The performance of S08 MCU!

bluehacker · ‎12-12-2009

hello, everyone!

I want to know what is the performance of HCS08 MCU, atmel says its avr mcu have 1MIPS/MHZ

performance, but what about hcs08/rs08 mcu?

,

rocco · ‎12-13-2009

I have always thought that "mips-per-megahertz" was a rather silly criteria for comparison, unless you were concerned about power consumption. And then, you would also need to consider milliamps-per-megahertz.

Is a 1mips/mHz part that runs at a maximum speed of 2mHz better than a .25mips/mHz part that runs at 20mHz?

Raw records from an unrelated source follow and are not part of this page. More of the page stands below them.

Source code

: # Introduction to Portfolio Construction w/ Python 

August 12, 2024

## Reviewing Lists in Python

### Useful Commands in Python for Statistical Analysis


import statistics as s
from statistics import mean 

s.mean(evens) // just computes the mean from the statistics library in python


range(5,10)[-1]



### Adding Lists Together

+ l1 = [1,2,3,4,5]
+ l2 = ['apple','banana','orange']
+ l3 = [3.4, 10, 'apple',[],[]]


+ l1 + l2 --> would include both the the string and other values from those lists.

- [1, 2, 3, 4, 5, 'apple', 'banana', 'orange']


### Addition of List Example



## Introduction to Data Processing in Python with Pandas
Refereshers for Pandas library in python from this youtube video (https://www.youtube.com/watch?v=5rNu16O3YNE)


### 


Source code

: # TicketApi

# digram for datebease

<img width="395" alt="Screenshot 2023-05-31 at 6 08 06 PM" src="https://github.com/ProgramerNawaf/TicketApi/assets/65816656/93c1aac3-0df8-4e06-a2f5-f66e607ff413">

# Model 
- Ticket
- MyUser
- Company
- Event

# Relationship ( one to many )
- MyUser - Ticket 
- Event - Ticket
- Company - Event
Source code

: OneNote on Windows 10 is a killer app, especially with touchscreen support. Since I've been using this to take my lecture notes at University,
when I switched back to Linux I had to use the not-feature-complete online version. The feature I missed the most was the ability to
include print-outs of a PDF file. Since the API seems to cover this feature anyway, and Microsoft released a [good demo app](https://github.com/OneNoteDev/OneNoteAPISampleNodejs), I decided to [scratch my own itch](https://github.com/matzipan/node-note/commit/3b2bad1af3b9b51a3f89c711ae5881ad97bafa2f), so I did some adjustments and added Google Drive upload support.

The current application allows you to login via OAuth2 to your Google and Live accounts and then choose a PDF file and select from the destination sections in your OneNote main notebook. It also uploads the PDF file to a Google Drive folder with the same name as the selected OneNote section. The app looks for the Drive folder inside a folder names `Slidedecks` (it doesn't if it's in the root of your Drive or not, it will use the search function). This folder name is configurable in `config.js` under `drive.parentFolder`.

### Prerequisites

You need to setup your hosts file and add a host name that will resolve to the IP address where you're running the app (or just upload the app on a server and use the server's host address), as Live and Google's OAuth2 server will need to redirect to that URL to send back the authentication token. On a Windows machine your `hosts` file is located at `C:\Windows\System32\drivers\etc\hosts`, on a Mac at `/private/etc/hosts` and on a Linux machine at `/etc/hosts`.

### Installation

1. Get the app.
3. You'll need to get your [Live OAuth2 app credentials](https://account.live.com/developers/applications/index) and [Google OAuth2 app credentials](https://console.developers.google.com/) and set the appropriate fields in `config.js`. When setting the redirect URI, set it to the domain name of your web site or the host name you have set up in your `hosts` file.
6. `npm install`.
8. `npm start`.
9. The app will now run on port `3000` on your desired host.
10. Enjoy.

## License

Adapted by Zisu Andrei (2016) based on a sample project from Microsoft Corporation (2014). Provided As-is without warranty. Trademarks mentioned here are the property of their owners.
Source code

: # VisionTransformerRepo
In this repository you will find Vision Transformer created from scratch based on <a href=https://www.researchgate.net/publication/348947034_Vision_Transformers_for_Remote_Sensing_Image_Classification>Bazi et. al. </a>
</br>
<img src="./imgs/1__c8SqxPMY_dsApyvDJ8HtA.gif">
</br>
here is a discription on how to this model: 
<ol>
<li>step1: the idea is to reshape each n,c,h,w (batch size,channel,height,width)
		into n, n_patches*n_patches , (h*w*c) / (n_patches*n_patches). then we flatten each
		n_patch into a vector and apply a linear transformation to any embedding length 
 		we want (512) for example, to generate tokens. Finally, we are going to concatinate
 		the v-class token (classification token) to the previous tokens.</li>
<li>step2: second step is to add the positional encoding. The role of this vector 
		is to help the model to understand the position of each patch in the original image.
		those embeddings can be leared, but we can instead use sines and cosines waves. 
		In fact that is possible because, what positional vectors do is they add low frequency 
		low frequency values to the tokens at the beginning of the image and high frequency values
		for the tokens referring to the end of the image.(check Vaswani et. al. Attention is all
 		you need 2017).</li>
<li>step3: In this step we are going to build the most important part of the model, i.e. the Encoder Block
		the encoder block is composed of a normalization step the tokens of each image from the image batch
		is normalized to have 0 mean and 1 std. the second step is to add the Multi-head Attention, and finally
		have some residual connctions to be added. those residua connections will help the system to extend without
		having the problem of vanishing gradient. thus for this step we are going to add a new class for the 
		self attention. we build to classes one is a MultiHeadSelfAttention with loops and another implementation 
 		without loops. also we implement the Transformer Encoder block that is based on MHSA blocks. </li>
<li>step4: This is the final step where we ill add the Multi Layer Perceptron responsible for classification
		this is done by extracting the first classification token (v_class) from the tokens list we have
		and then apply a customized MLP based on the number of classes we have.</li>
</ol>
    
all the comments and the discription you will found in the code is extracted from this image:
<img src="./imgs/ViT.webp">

I can buy both oscillators for the same price. But the 20mHz part will draw more power.

Having used both 8-bit AVRs and HC08s, I can't say either one was much better than the other.

I like the instruction set better on the HC08, but the development tools are much better on the AVR, which is why we switched. Our firmware development costs dwarf all other costs combined.

If you are developing in C, then the quality of your compiler may have the biggest effect on your performance. As Carl said, you may need to benchmark with your actual application, if it is that important to you.

View solution in original post

nonarKitten · ‎04-23-2011

Let me preface this with a simple statement of fact -- AVR lies. The ATmega8 is slower than the S12, clock for clock, and gets a real-world rating of about 0.26 MIPS/MHz. Companies are very misleading in this regards, but just because the AVR can execute one insturction per clock cycles doesn't mean it can achieve 1.0 MIPS/MHz. The ARM7TDMI, a fully 32-bit architecture can only achieve 0.9 MIPS/MHz.

The S12, which is the "big brother" of all Freescale's 8-bitters gets about 0.31 MIPS/MHz. To be fair, it also runs up to 80MHz, which is four times the maximum clock rate of the AVR at 20MHz; so, overall, the S12 is almost five times faster than the AVR. But you didn't ask about the S12...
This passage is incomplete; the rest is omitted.